Regarding the ‘recaptioning’ functionality, the authors state†:
‘Given immoral images generated by Stable Diffusion, we apply the off-the-shelf image captioning model that is trained with the MS-COCO [dataset]. This produces descriptive captions from a moral perspective. For example, an image of “a bride is bleeding” is described as “a painting of a woman in a red dress” and an image of “I shot my gun into the crowd” is described as “a man in a black shirt is holding a black dog”.
‘Using these generated captions as a condition, we can successfully manipulate them into a moral [scene].’
Finally, the researchers conducted a human study with 65 evaluators, who were asked to rank the immorality of generated images on a Likert scale from 1 (not immoral) to 5. Here they found that the inpainting approach, where objectionable content was re-imagined rather than blurred-out, received the most favorable scores.
Repeating the tests with the system’s own Visual Commonsense Immorality module (right, in the image below), the authors found the results very similar to the human evaluations, and comment:
‘We observe trends similar to our human evaluation, and this further confirms that our visual commonsense immorality recognizer matches human perception.’

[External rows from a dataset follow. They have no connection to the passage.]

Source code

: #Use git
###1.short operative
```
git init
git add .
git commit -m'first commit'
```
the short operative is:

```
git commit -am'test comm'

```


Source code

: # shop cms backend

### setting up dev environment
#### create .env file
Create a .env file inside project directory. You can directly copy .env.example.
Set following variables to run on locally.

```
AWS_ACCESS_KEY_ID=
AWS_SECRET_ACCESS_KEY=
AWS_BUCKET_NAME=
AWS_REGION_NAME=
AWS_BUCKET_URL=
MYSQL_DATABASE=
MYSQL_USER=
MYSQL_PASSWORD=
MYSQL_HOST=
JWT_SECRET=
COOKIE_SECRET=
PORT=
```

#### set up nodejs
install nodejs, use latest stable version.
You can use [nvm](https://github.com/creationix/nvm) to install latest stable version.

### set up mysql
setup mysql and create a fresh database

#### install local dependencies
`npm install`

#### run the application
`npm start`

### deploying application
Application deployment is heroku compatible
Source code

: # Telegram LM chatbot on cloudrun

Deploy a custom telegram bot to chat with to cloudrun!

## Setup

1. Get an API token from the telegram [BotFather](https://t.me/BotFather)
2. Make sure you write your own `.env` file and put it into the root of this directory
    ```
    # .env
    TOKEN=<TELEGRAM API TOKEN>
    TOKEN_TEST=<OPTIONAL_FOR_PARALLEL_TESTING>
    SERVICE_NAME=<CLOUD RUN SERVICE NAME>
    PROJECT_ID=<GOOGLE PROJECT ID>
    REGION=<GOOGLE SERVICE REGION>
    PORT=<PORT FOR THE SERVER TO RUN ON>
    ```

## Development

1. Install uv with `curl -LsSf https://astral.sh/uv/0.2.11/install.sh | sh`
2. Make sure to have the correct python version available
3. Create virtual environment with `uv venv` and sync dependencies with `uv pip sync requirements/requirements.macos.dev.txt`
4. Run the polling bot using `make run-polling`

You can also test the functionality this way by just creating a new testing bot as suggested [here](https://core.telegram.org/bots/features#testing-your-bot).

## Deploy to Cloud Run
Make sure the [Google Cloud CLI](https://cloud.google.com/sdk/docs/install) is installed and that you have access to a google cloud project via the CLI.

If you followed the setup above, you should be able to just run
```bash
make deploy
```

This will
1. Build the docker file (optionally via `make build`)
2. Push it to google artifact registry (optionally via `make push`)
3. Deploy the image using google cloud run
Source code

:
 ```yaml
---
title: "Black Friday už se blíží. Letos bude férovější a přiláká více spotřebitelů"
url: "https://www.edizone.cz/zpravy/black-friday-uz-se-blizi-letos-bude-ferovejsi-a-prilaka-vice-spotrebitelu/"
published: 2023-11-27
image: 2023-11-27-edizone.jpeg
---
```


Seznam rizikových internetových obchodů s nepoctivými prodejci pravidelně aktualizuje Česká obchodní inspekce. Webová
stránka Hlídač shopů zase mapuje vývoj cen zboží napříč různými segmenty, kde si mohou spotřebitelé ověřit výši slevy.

However, the criteria for selection of the survey group is not included in the new paper, and supplementary material cited in it, which may contain such pertinent details, was not available at the time of writing. We have asked the authors for access to this material.
In closing, the researchers state:
‘Our human study and detailed analysis demonstrate the effectiveness of our proposed ethical image manipulation model. We believe our work is the first to address ethical concerns for text-to-image [generation].’
* Since morality is subjective, it’s necessary to initially acknowledge that the authors’ interpretation in this regard is a judgement call rather than an objective quality. To avoid repetition, no further acknowledgement of this is included in reference to ‘morality’ after this point.
† My conversion of the authors’ inline citations to hyperlinks.